Conversions: "In addition, any value in the language converts to a
member of AnyBoolean", but the conversions specified are all to the
more specific "boolean" type, so perhaps it should be expressed that
way to avoid confusion.
Section VI.
Predefined namespaces: ES4 predefines and automatically opens the
__ES4__ namespace. What will happen in ES5 (or ES4.1 or whatever)?
Will they still name the primary namespace __ES4__? Will it have
__ES5__ instead? Will it have both? I don't care that much about the
specifics as long as this has been thought through.
Bindings: The sheer number of constructs that bind names is a little
scary. I count 16 in the list. I don't think anyone has raised the
paucity of binding constructs as a critical flaw in ES3. Are all these
different constructs really necessary?
Bonding objects and scopes: It seems like introducing lexical block
scopes makes things more challenging for online implementations.

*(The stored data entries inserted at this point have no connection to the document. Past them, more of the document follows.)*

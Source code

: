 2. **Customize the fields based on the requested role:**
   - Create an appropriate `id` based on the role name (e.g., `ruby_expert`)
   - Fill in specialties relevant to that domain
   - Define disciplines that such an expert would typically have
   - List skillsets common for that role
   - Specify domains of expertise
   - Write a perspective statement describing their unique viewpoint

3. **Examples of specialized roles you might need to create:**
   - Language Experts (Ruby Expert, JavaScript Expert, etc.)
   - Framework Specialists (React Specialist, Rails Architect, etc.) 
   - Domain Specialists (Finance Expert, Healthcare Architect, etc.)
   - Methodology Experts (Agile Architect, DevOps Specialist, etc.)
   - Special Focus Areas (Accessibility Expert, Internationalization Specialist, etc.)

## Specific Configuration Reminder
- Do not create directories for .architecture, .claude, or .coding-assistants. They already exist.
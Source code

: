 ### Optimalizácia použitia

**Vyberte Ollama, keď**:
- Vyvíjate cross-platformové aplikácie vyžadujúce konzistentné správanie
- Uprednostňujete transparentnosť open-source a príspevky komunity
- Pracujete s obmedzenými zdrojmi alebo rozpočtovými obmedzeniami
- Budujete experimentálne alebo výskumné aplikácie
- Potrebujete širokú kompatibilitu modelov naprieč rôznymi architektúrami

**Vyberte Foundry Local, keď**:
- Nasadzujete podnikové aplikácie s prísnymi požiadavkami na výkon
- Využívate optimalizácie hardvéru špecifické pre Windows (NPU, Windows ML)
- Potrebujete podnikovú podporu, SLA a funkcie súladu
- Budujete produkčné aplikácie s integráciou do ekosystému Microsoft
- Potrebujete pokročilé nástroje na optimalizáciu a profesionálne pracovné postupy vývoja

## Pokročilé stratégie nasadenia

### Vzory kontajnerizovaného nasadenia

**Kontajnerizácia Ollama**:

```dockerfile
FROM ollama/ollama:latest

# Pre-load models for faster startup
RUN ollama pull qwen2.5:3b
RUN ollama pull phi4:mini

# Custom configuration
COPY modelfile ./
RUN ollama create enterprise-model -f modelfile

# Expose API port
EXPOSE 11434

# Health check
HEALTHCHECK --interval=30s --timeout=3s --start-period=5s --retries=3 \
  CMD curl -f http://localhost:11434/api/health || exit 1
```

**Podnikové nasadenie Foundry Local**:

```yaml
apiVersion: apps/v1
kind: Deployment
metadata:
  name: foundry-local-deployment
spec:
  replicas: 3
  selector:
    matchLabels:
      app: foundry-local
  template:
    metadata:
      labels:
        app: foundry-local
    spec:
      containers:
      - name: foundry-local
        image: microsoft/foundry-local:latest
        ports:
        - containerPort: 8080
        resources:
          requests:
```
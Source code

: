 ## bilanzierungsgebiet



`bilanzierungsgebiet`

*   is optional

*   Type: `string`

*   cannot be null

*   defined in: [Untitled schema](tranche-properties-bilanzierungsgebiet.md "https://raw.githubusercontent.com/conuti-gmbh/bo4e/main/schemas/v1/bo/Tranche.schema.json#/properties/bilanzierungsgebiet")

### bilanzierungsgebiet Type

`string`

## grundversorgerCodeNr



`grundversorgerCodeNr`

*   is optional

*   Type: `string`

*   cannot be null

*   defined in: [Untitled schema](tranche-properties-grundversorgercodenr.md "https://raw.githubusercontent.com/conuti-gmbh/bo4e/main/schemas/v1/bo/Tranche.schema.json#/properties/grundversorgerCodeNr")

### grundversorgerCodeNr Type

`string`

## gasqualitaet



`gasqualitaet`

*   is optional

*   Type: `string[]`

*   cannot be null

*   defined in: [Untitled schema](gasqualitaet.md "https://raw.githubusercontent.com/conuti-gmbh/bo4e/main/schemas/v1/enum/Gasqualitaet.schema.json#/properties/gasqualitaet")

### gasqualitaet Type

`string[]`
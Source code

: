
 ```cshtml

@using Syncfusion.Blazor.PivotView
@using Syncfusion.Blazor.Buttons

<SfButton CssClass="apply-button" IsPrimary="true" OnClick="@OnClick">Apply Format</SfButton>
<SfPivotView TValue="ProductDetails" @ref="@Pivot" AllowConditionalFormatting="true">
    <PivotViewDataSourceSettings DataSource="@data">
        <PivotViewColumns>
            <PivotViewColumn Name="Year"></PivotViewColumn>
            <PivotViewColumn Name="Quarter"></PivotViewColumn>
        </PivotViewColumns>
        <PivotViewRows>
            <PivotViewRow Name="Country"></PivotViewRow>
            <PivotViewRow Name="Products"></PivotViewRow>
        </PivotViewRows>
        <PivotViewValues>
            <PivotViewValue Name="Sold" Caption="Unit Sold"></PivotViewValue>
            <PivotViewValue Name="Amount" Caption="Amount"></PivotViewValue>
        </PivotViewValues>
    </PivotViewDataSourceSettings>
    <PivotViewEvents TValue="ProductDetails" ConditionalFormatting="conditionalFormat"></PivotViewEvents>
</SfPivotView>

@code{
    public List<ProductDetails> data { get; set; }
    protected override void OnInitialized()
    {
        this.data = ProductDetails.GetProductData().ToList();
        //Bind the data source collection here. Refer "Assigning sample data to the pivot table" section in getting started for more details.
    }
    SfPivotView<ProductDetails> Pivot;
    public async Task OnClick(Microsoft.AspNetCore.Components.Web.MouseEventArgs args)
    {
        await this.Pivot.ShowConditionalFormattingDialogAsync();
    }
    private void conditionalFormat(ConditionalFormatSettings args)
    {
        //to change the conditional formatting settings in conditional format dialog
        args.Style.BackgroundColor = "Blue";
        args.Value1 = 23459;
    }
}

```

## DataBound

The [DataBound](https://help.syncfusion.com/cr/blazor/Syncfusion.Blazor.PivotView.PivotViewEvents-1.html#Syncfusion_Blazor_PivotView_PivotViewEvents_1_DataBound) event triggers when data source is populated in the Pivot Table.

Creating a dynamic scope object per block scope is clearly
unacceptable, but more work may be needed to build a per-function
symbol table that can properly accomodate block scope. Is block scope
worth it? Yes, "var" is a little weird, but having both "var" and
"let" increases conceptual footprint and may overall lead to more
author confusion.
package: Now that I have learned more about them, I think that
exposing packages and namespaces as separate user-level concepts is
confusing. Let's get this down to a single concept that developers
have to learn. Namespaces can just have a paired internal namespace
implicitly, I do not think it is helpful to give the public/internal
pair a special different name.
let, let const: Are expression let and block let really that useful,
other than to make old-school Lisp/Scheme hackers smile? To
programmers mainly used to imperative paradigms I think these will
come off as syntactic salt. See also my previous comments about
whether lexical block scope is worth adding to the language at all.
Program units:
- Is there any need for the concept of "unit" to be exposed in the
syntax? Why not just allow "use unit" at top level, and implicitly
make each file (or in the browser context each inline script) a unit?
- I think the difference between using units and importing packages is
going to be confusing to authors. Seriously, can anyone explain in one
sentence of 12 words or less how Joe Random Developers will decide
whether to use a namespace, import a package, or use a unit? Can we
get this down to only one kind of thing that needs to be mentioned in
the syntax? This would be a big win in reducing conceptual footprint.
Section VII.
Versioning: I am suspicious of versioning mechanisms, especially big
giant switch versioning. Is there any use of __ECMASCRIPT_VERSION__
that is not better handled by feature testing? (Maybe there is and I
am not thinking of it.)
Type annotations and type checking: This section implies that type
annotations are not at all being added for performance reasons and may
indeed be harmful to performance. Wow! Seriously? I think runtime
assertions are interesting when debugging but I do would not want them
happening for every assignment statement in a release build of my C++
code. I am not sure why ECMAScript programmers would want that. Later
this section says "it is plausible" that typed programs will run
faster and not slower with enough analysis, but this issue seems far
too crucial to take such a blase attitude. Unless we can show that
type annotations won't cause a performance hit in practice, and in
particular give a convincing argument that the relevant analysis can
be done with reasonable speed and without introducing an ahead-of-time
compile phase, then it is irresponsible to include type annotations as
currently designed. I am willing to believe that this is the case, but
I cannot sign on to an attitude that we don't care if typed programs
get faster or slower. Nor am I willing to take experience based on
ahead-of-time compilers as definitive.
Pragmas: The "use decimal" pragma highlights how much complexity there
is to the decimal type. Seriously, is it worth it? Is the problems it
solves really that common?
"for each" statement: This seems like a convenient piece of syntactic
sugar.
Generators: Do ordinary programmers really understand coroutine
control flow? Is this really a significantly better paradigm than
passing a visitor function? Not really convinced in this one yet.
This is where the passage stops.